It is interesting to rewatch Rocky for the first time in decades and consider a number of things you might have forgotten. It’s also equally interesting to even contemplate reviewing it in the 21st century. I mean . . . who needs another review of Rocky at this point? Nobody. But here I am anyway.
The story of a boxer (Rocky Marciano AKA The Italian Stallion, played by Sylvester Stallone) who seems to have missed any shot at glory, Rocky is a boxing film that features a surprisingly small amount of boxing. It’s crucial to the tale, and to the character, but this is just as much a character study as it is a rousing sports movie.
While watching Rocky this time around, I really couldn’t be certain that I had ever actually watched the whole film before. I would have been very young when first checking it out, and it isn’t as simplistic, or as focused on the training and fights, as some of the later movies in the series. It’s now impossible for me to know if I had ever watched the whole thing, however, because Rocky is a massive part of pop culture. You know how Stallone speaks. You know the main theme (music by Bill Conti). You know that a battered and tired Rocky shouts “Adriaaaaaaaaan” when he wants his partner beside him at the end of a fight. These are all things that are locked in to my brain, just as some of the main supporting players are.
The story of Stallone holding out to get a deal in which he could star in the film he wrote for himself is the stuff of legend nowadays, a modern Hollywood fairytale in sync with the film itself, but can you remember who actually directed this? It was John G. Avildsen (who would also strike big with The Karate Kid, but seems destined to be overshadowed by the iconic characters he placed onscreen in professional fights).

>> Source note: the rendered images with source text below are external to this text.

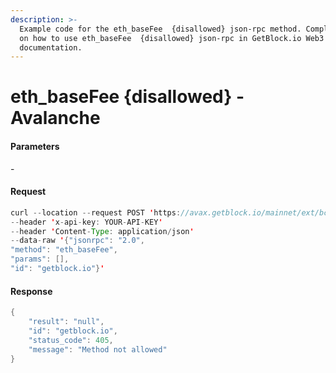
 ```yaml
---
description: >-
  Example code for the eth_baseFee  {disallowed} json-rpc method. Сomplete guide
  on how to use eth_baseFee  {disallowed} json-rpc in GetBlock.io Web3
  documentation.
---
```


# eth\_baseFee {disallowed} - Avalanche

#### Parameters

\-

#### Request

```java
curl --location --request POST 'https://avax.getblock.io/mainnet/ext/bc/C/rpc' 
--header 'x-api-key: YOUR-API-KEY' 
--header 'Content-Type: application/json' 
--data-raw '{"jsonrpc": "2.0",
"method": "eth_baseFee",
"params": [],
"id": "getblock.io"}'
```

#### Response

```java
{
    "result": "null",
    "id": "getblock.io",
    "status_code": 405,
    "message": "Method not allowed"
}
```
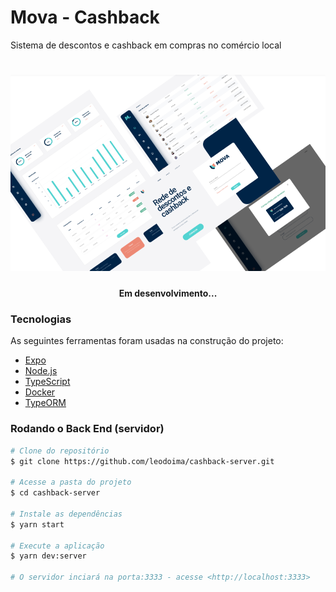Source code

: <h1>Mova - Cashback</h1>
<p>Sistema de descontos e cashback em compras no comércio local</p>

<h1 align="center">
  <img width="600px" src="/assets/banner.PNG" />
</h1>

<h4 align="center"> 
	Em desenvolvimento...
</h4>

### Tecnologias

As seguintes ferramentas foram usadas na construção do projeto:

- [Expo](https://expo.io/)
- [Node.js](https://nodejs.org/en/)
- [TypeScript](https://www.typescriptlang.org/)
- [Docker](https://www.docker.com/)
- [TypeORM](https://typeorm.io/)

### Rodando o Back End (servidor)

```bash
# Clone do repositório
$ git clone https://github.com/leodoima/cashback-server.git

# Acesse a pasta do projeto
$ cd cashback-server

# Instale as dependências
$ yarn start

# Execute a aplicação
$ yarn dev:server

# O servidor inciará na porta:3333 - acesse <http://localhost:3333>
```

Stallone is excellent in the lead role, although (and it seems weird to say this) it’s strange to see him looking much closer to someone with a normal physique than the super-ripped and muscular form he started to build from the 1980s all the way through to now. He definitely hits the perfect note here though, a fighter in the ring who just wants life outside the ring to be a bit better for himself and everyone he knows. Talia Shire is very sweet as the super-shy Adrian, while Burt Young is alternately amusing and annoying as her insensitive brother, Paulie. Burgess Meredith is great fun as Mickey, the trainer who dismisses Rocky until he gets his unexpected chance at the big time, and Carl Weathers is brilliant as Apollo Creed, the boxer supplying that chance. Unlike so many other opponents in the series, Apollo isn’t depicted as a big villain, and the series would benefit enormously from this decision. There are also good little moments for Joe Spinell (as a local crime boss who employs Rocky as a debt collector) and Tony Burton (as Apollo’s corner man/assistant).
I realise that I have spent all of this time telling you plenty that you already know. Like myself, most people have either seen this film or know enough about it to feel like they have seen it. There are still some surprises to be savoured though, especially if you haven’t checked this out in years, and the film wins viewers over with little details and sweet moments that lay the foundation for the hugely successful franchise it would become. This isn’t perfect, far from it, and anyone seeking something in line with the more formulaic sports movies that are so often described as “Rocky mixed with [insert sport here]” may be disappointed, but it’s full of heart, and often full of an innocence that you only truly appreciate when you realise that it’s the vital ingredient missing from some of the mis-steps in the later instalments.
Maybe not a knockout, but it still manages to stand upright against the barrage of jabs that may come from a modern critique.